Dataset entries ->

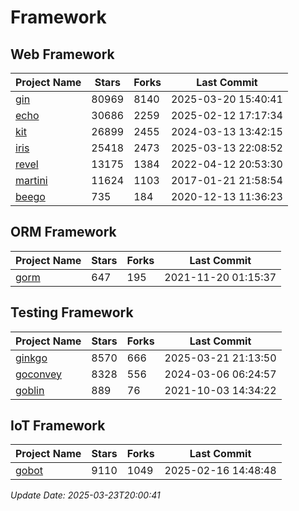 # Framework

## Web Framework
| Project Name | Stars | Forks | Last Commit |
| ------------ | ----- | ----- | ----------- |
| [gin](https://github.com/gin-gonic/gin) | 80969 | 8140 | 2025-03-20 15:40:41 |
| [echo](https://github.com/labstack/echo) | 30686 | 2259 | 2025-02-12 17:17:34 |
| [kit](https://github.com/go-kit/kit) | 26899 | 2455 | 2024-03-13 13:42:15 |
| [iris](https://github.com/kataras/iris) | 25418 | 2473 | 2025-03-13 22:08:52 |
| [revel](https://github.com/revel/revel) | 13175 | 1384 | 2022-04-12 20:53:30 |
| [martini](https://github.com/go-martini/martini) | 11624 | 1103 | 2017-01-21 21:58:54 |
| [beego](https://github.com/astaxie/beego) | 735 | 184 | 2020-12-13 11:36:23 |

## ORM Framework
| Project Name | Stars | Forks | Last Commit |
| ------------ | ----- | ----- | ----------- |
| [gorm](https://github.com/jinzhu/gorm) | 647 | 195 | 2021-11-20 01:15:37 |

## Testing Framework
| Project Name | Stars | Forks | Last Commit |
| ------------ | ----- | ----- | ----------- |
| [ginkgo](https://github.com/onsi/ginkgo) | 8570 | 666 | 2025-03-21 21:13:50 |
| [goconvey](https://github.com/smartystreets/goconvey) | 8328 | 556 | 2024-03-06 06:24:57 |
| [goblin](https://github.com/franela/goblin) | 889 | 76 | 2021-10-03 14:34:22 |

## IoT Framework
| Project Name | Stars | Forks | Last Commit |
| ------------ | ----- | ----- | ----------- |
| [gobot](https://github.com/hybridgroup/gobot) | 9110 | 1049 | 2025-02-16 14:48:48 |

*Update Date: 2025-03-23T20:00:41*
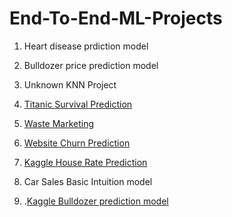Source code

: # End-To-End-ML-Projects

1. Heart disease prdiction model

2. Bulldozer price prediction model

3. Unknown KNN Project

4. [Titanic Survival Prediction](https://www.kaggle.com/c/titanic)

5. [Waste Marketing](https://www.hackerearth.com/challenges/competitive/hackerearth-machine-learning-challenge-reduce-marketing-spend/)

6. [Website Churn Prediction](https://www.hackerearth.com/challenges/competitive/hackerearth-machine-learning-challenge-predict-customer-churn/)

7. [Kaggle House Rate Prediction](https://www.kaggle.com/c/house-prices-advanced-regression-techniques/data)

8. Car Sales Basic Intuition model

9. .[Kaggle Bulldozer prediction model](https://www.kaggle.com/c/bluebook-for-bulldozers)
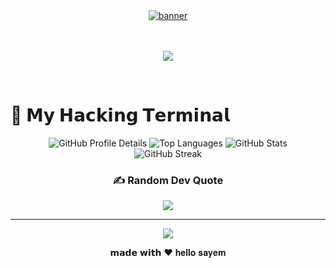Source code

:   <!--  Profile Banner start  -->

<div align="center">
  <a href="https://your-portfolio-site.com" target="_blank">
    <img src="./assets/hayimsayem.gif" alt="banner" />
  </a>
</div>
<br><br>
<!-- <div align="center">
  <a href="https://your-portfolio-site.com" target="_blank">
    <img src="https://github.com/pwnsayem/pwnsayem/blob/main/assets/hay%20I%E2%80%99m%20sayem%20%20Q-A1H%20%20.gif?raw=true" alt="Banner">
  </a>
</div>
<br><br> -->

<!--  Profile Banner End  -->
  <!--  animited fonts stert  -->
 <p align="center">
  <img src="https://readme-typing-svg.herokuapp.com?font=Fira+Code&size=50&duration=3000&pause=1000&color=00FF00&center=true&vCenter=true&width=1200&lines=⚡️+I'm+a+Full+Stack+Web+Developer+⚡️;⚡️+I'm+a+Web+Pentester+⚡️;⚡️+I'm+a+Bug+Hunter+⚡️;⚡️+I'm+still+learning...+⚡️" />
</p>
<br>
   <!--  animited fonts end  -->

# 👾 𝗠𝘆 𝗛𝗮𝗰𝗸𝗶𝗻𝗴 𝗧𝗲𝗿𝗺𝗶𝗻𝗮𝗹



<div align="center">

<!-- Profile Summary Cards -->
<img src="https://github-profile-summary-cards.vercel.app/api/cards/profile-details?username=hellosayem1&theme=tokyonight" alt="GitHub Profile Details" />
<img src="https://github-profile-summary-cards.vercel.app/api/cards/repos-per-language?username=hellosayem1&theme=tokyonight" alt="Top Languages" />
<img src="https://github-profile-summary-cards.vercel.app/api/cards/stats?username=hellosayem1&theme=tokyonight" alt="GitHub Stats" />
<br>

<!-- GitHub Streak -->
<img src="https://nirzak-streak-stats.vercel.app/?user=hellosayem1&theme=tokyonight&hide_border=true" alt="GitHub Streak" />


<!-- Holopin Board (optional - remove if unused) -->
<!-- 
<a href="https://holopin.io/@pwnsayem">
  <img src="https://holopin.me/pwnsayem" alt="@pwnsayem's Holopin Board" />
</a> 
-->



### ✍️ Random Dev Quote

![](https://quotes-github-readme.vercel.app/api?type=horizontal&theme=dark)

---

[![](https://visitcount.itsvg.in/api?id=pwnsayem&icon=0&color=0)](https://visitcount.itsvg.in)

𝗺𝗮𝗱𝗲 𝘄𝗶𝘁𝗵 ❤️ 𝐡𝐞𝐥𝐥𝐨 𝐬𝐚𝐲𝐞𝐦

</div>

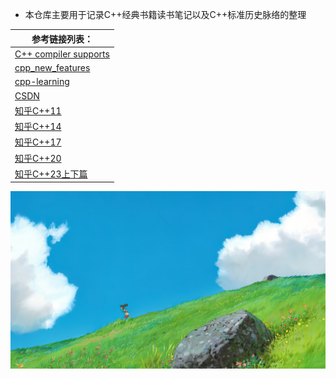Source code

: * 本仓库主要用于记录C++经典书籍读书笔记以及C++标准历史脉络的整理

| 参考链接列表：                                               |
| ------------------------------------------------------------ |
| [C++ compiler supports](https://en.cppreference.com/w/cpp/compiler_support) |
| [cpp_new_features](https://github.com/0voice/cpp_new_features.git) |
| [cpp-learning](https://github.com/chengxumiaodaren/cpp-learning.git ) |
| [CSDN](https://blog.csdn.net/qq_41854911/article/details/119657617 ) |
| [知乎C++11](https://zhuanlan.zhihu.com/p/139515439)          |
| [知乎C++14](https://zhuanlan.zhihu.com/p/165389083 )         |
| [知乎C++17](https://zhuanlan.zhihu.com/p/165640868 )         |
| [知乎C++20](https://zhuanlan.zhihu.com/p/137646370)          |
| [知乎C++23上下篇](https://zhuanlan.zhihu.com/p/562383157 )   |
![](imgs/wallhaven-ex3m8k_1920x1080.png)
---
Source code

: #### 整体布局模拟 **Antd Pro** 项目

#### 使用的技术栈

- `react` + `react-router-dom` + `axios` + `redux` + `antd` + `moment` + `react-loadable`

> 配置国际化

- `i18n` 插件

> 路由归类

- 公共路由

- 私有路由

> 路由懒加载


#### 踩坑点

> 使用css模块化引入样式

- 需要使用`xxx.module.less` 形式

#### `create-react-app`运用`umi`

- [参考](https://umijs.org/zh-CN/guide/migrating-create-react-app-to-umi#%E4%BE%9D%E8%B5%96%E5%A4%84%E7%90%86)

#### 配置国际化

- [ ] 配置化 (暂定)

Requirement ->
Copy each line of the listing that contains the string "Board".

Task response ->
<!-- Holopin Board (optional - remove if unused) -->
  <img src="https://holopin.me/pwnsayem" alt="@pwnsayem's Holopin Board" />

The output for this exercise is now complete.